#### RECORDS ####
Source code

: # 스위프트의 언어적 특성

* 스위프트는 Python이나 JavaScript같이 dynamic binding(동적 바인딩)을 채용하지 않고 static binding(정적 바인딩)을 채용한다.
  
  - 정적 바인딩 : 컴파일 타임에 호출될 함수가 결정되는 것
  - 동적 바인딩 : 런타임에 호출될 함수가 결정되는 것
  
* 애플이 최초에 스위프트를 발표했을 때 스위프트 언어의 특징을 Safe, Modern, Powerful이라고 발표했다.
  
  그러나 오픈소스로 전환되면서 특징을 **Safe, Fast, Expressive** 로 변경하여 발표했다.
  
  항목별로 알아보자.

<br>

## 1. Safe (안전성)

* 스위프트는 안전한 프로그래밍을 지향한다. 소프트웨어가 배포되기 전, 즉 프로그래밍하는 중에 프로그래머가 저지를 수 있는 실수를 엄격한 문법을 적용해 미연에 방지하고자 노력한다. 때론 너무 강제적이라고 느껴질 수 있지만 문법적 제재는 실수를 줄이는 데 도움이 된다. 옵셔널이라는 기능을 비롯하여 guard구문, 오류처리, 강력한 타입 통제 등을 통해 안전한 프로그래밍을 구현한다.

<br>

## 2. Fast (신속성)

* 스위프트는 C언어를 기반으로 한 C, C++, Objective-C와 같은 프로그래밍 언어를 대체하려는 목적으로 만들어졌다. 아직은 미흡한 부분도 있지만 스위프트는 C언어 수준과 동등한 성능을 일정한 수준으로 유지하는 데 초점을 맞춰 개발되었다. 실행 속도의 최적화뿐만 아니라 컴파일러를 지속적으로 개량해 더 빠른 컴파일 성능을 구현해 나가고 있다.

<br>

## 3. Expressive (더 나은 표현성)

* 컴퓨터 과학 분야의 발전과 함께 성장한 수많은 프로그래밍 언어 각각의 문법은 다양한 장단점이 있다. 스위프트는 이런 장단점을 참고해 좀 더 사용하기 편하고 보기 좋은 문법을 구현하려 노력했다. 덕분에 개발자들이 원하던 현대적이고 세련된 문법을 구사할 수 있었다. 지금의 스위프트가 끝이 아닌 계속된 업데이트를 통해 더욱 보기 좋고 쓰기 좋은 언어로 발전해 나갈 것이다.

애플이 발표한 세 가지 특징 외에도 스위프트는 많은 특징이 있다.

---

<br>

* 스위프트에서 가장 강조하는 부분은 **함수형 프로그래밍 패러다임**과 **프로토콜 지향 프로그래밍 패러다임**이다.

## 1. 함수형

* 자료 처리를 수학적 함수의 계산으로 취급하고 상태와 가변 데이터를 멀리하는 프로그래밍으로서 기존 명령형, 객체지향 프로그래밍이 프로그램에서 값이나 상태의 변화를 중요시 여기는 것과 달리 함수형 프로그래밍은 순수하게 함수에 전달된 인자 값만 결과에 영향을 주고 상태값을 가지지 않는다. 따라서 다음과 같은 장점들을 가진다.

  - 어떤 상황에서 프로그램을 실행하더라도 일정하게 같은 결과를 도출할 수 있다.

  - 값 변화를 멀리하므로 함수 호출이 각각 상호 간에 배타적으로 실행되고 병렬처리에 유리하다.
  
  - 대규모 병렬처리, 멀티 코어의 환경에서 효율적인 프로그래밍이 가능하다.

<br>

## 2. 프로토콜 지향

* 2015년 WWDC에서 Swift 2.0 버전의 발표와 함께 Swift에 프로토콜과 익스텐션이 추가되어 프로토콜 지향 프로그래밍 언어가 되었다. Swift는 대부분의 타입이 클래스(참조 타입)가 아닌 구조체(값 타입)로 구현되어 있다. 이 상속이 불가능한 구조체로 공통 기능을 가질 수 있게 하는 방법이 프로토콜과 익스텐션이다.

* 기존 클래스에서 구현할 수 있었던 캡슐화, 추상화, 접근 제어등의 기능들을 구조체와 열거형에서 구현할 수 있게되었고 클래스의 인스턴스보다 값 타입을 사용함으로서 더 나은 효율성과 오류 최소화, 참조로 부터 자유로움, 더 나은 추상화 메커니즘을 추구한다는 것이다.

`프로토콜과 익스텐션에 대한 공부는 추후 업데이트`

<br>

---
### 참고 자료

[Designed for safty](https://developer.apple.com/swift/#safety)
####
THE TASK:
The lines to return are those in the material above that hold "프로토콜과".

ANSWER TO THIS PROBLEM:
* 2015년 WWDC에서 Swift 2.0 버전의 발표와 함께 Swift에 프로토콜과 익스텐션이 추가되어 프로토콜 지향 프로그래밍 언어가 되었다. Swift는 대부분의 타입이 클래스(참조 타입)가 아닌 구조체(값 타입)로 구현되어 있다. 이 상속이 불가능한 구조체로 공통 기능을 가질 수 있게 하는 방법이 프로토콜과 익스텐션이다.
`프로토콜과 익스텐션에 대한 공부는 추후 업데이트`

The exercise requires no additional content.